Some 30 000 conservatives afraid a TV program could go to air with left leaning views have signed the petition. A petition of which the writer says “at the core of this petition is a person (sic) right to freedom of speech and how political correctness is degrading it. The left have slowly eroded this right to the point that if you do not agree with their opinion, you are branded a racist, sexist or other deformities. Instead of opening a discussion to debate issues, they merely insult and put down.”

Maybe he will start a petition against being decent, I mean political correctness.

It’s these petitions that reach the news and have people giving them power that makes me despair for the petitions that are truly important.

Ever started a petition? How many do you sign a week?

Comments

  1. No and none.

  2. I have a gripe with change.org

    I have lost faith in online petitions simply because I have experienced the way this particular organisation operates.

    As a member of the corporate PR world, I was appalled to see that a petition against the brand I was then working for was gaining significant momentum one day – even though by that stage the petition itself had been posted several months earlier.
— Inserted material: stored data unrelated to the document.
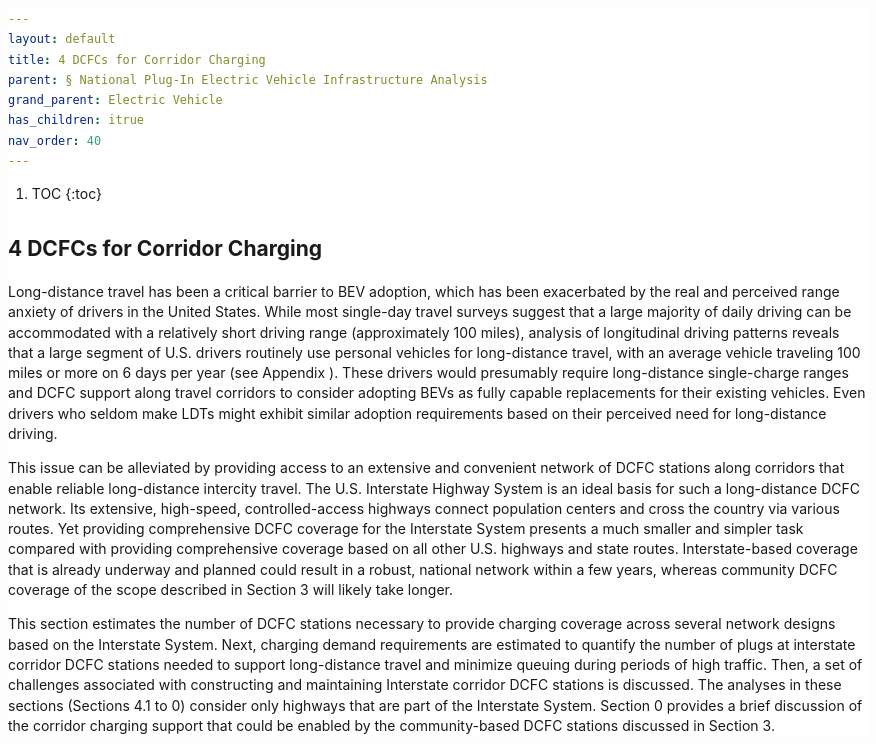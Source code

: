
 ```yaml
---
layout: default
title: 4 DCFCs for Corridor Charging
parent: § National Plug-In Electric Vehicle Infrastructure Analysis 
grand_parent: Electric Vehicle
has_children: itrue
nav_order: 40 
---
```

<style>
.dont-break-out {
  /* These are technically the same, but use both */
  overflow-wrap: break-word;
  word-wrap: break-word;

  -ms-word-break: break-all;
  /* This is the dangerous one in WebKit, as it breaks things wherever */
  word-break: break-all;
  /* Instead use this non-standard one: */
  word-break: break-word;
}
</style>

<div class="dont-break-out" markdown="1">

1. TOC
{:toc}

## 4 DCFCs for Corridor Charging
Long-distance travel has been a critical barrier to BEV adoption, which has been exacerbated by the real and perceived range anxiety of drivers in the United States. While most single-day travel surveys suggest that a large majority of daily driving can be accommodated with a relatively short driving range (approximately 100 miles), analysis of longitudinal driving patterns reveals that a large segment of U.S. drivers routinely use personal vehicles for long-distance travel, with an average vehicle traveling 100 miles or more on 6 days per year (see Appendix ). These drivers would presumably require long-distance single-charge ranges and DCFC support along travel corridors to consider adopting BEVs as fully capable replacements for their existing vehicles. Even drivers who seldom make LDTs might exhibit similar adoption requirements based on their perceived need for long-distance driving.

This issue can be alleviated by providing access to an extensive and convenient network of DCFC stations along corridors that enable reliable long-distance intercity travel. The U.S. Interstate Highway System is an ideal basis for such a long-distance DCFC network. Its extensive, high-speed, controlled-access highways connect population centers and cross the country via various routes. Yet providing comprehensive DCFC coverage for the Interstate System presents a much smaller and simpler task compared with providing comprehensive coverage based on all other U.S. highways and state routes. Interstate-based coverage that is already underway and planned could result in a robust, national network within a few years, whereas community DCFC coverage of the scope described in Section 3 will likely take longer.

This section estimates the number of DCFC stations necessary to provide charging coverage across several network designs based on the Interstate System. Next, charging demand requirements are estimated to quantify the number of plugs at interstate corridor DCFC stations needed to support long-distance travel and minimize queuing during periods of high traffic. Then, a set of challenges associated with constructing and maintaining Interstate corridor DCFC stations is discussed. The analyses in these sections (Sections 4.1 to 0) consider only highways that are part of the Interstate System. Section 0 provides a brief discussion of the corridor charging support that could be enabled by the community-based DCFC stations discussed in Section 3.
    This petition picked up speed in the local press, and upon further investigation in trying to resolve the issue found out that change.org staff members contacted this petition poster and offered their services to ‘re-write’ the petition and boost it through media coverage against the brand I was working for.

    The particular issue in question was minor, but what came out of it was the ability for change.org to charge big corporations to ‘make the problem disappear’.

    What a dishonest and unethical system.

  3. Monica Mary says

    Jamila Rizvi did in fact lecture and heckle. Van Badham is in fact quite hysterical each and every time she opens her mouth. It has nothing to do with the fact that they are women. I am prepare to call out all lecturers, hecklers and hysteria mongers whenever they pop up, regardless of their gender and political leanings, something that I notice that you rarely if in fact ever do.

  4. Monica Mary says

    I see that there is a petition running to stop and prevent the PM of Israel from visiting Australia. Will you be lending your support to that one?